As long as we avoid topics including but not limited to crackers, Polly, seafaring pirates, etc., yes. And don’t expect me to regurgitate what you say right back to you.

Got it. You want to distance yourself from parrot stereotypes, from ‘parroting.’

Thanks for parroting what I just said.

!

. . .

I think we call that active listening.

I’ll allow that to a point, but if you are the sort of conversationalist who only ever restates (less eloquently, I might add) what I’ve just said I’ll be inclined to clam up so as to preempt any laborious small talk and insincere mutual affirmation.

I do that but I don’t like that I do.

I think most people would express a similar sentiment and yet the world keeps revolving around discussions of weather.

I have conversations in my head all the time, all my life. Sometimes I think I prefer them to real ones. After I’ve brushed my teeth or as I fix my hair I pause at the sight of myself in the mirror and I just start talking. But I pretend that I’m talking to someone specific, whomever I think will listen to me at the time. It’s as if I’m rehearsing lines for a play but I never actually say them to anyone. I guess that’s what I’m doing right now.

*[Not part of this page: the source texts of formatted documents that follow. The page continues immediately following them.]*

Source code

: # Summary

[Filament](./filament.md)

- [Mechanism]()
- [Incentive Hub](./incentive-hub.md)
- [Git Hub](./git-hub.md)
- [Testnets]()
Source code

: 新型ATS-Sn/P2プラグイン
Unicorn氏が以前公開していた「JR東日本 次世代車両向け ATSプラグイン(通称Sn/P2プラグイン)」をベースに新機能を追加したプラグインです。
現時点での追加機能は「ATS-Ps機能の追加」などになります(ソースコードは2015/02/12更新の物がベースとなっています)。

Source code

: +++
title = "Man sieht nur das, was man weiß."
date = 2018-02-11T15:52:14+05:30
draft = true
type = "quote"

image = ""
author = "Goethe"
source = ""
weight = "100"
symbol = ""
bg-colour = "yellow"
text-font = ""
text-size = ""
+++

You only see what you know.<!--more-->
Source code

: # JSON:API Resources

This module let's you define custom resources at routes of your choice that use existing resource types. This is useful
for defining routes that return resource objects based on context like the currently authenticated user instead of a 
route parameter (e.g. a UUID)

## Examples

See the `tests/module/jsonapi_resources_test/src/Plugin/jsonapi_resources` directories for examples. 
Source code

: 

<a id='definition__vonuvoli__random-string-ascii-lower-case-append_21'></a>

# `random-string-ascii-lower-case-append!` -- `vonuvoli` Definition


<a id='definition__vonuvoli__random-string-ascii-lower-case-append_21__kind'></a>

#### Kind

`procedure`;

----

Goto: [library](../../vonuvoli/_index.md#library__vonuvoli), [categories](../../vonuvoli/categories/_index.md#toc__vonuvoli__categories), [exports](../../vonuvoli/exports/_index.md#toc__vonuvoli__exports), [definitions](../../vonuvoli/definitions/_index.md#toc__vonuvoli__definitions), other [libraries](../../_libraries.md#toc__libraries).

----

I think a lot of people do that, in the movies at least.

When I was little I used to narrate my life in the third person, as if it were a movie or a story on a page. I’d say to myself, “India went into her mother’s closet and put down the shoes. Then she carefully closed the closet door.” I remember it was before I could read or write because I’d try to write it all down but it when I looked back it was all chicken scratch. All that material, lost.

That’s precious, but I don’t think the world is a worse place for the lack of that content.

No, of course not, but it makes me wish I could read an old transcript of my thoughts.

I’m sure that technological advancement isn’t far off.

But what causes a shift like that: from speaking about yourself in a very detached, analytic manner to having to imagine you’re having a conversation with someone else if you want to order your thoughts in any way?

We speak to get outside of our own heads. I don’t think it particularly matters if you don’t always have an audience. You engage more with other thinkers and speakers as an adult than as a child so I would attribute the shift to that. Speaking isn’t purely reactive.

But if a tree falls in the forest and there’s no one around to hear it does it still make a sound??

A lot happens even if it doesn’t make a sound. Cracking, crashing, crushing, settling.

That’s true. I hadn’t thought about it that way.

. . . But in the end I’m still fabricating both ends of this conversation, right?

You are. But sometimes we are our own best conversation partners.

 

Contributor bio: After a fulfilling career as a day-brightener in a basement office of Hiemenga Hall, this parrot was free for the taking by the fireplace lobby for a few fateful minutes in spring of 2016. India claimed it and they’ve rarely parted since.